Report Release: Community + Land + Trust: Tools for Development without Displacement

clt

Cities across the United States are facing the aftermath of failed development that inevitably leads to islands of wealth for a few, paired with rising housing costs and displacement for far too many. Failed development reinforces structural racism in housing and leaves in its wake tens of thousands of empty homes that sit side by side with homeless people in rust belt cities like Baltimore. 

These human rights failures, however, present opportunities in disguise. We have the opportunity to create neighborhood control over land and housing, change the development paradigm, and support communities in their efforts to end the market speculation, mostly from outside investors, that has upended the lives of countless families. 

Today, the Baltimore Housing Roundtable releases Community + Land + Trust: Tools for Development without Displacement, a report co-written by NESRI and The Public Justice Center. Community + Land + Trust details the history of failed development and segregated housing in Baltimore, and offers a new vision for neighborhood control through shared responsibility and shared wealth: publicly financed community land trusts to create permanently affordable housing. 
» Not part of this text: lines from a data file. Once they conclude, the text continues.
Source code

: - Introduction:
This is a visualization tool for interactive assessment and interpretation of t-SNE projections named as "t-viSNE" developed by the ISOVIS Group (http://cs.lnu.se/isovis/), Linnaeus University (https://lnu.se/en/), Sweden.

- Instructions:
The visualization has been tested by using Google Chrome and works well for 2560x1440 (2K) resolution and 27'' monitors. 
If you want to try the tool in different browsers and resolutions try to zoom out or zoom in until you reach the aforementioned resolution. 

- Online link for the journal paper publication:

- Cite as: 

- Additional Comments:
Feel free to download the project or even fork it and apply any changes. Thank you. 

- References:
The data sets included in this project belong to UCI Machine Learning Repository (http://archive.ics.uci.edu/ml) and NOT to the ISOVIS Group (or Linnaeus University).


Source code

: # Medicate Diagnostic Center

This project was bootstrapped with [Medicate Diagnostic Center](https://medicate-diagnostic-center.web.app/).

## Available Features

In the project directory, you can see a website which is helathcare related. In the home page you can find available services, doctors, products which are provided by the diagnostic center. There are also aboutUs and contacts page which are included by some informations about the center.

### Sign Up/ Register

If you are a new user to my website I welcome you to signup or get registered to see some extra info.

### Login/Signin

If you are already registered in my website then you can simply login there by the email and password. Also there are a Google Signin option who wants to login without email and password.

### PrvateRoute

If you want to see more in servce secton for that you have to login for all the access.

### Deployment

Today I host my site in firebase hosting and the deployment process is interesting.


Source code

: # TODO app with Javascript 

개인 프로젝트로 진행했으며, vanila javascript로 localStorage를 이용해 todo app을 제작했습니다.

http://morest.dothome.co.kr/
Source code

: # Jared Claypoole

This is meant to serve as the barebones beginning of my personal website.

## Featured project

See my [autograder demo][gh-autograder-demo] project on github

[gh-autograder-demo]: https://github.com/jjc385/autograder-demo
  • Tens of thousands of vacant properties and homes in Baltimore present an ideal opportunity for conversion to Community Land Trusts (CLTs), where communities own land and control its development.  
  •  CLTs can shepherd the deconstructing, greening, or transforming vacant property into community goods, green spaces and housing.
  •  Transforming vacant property also presents equally ideal employment opportunities to city residents who struggle with criminal record histories and who can be trained to do the thousands of jobs needed to transform neighborhoods.
  •  Community-driven housing and community jobs–combined into a single initiative, can increase community wealth and meet human need in marginalized neighborhoods.

The report challenges the City of Baltimore to commit $20 million annually in bonds for jobs–deconstructing, greening, and transforming vacant properties –and $20 million annually in bonds for community land trust housing. This 20/20 Vision for Fair Development is a gamechanger for the human right to housing in Baltimore and across the country.